|Date||25 May 2016|
The Togo slippery frog exist in two small populations, and these are threatened with extinction from hunting by children and the degradation of its stream habitat. We aim to reduce these threats by implementing two strategies: (1) establish a conservation-oriented after-school program for children, and (2) provide an alternative drinking water for people.
The after-school program will be housed in a newly completed building facility originally intended for use as a visitor center for ecotourism purposes. After school activities will include playing customized games developed around nature conservation using a computer application, watching conservation documentaries and other field activities on frog identifications etc. School children who use their spare time hunting frogs will be engaged in this exciting after-school program. Student frog hunters will therefore have less time to indulge in frog hunting activities. A significant reduction in frog hunting is expected. In the absence of the direct threat of hunting, the frogs’ population is likely to increase.
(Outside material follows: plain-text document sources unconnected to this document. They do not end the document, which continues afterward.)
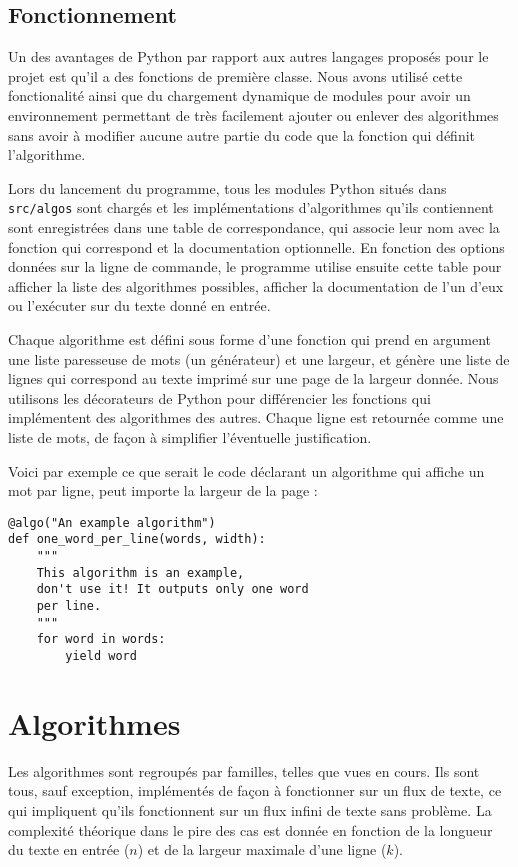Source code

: \documentclass{article}
\begin{document}
\section{Fonctionnement}

Un des avantages de Python par rapport aux autres langages proposés pour le
projet est qu'il a des fonctions de première classe. Nous avons utilisé cette
fonctionalité ainsi que du chargement dynamique de modules pour avoir un
environnement permettant de très facilement ajouter ou enlever des algorithmes
sans avoir à modifier aucune autre partie du code que la fonction qui définit
l'algorithme.

Lors du lancement du programme, tous les modules Python situés dans
\verb|src/algos| sont chargés et les implémentations d'algorithmes qu'ils
contiennent sont enregistrées dans une table de correspondance, qui associe leur
nom avec la fonction qui correspond et la documentation optionnelle. En fonction
des options données sur la ligne de commande, le programme utilise ensuite cette
table pour afficher la liste des algorithmes possibles, afficher la
documentation de l'un d'eux ou l'exécuter sur du texte donné en entrée.

Chaque algorithme est défini sous forme d'une fonction qui prend en argument une
liste paresseuse de mots (un générateur) et une largeur, et génère une liste
de lignes qui correspond au texte imprimé sur une page de la largeur donnée.
Nous utilisons les décorateurs de Python pour différencier les fonctions qui
implémentent des algorithmes des autres. Chaque ligne est retournée comme une
liste de mots, de façon à simplifier l'éventuelle justification.

Voici par exemple ce que serait le code déclarant un algorithme qui affiche un
mot par ligne, peut importe la largeur de la page :

\begin{verbatim}
@algo("An example algorithm")
def one_word_per_line(words, width):
    """
    This algorithm is an example,
    don't use it! It outputs only one word
    per line.
    """
    for word in words:
        yield word
\end{verbatim}

\chapter{Algorithmes}

Les algorithmes sont regroupés par familles, telles que vues en cours. Ils sont
tous, sauf exception, implémentés de façon à fonctionner sur un flux de texte,
ce qui impliquent qu'ils fonctionnent sur un flux infini de texte sans problème.
La complexité théorique dans le pire des cas est donnée en fonction de la
longueur du texte en entrée ($n$) et de la largeur maximale d'une ligne ($k$).
\end{document}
Improved community water access will reduce the people’s dependence on the village stream which will eventually reduce the degradation of the frog’s habitat and increase its reproductive success. Because of a reliable community water supply system, human impact on the frogs’ habitat will be significantly reduced. A higher percentage of frog tadpoles will be able to have the optimum conditions to be able to develop into adult frogs. Breeding success of the species will therefore be enhanced and population of adult frogs will begin to increase.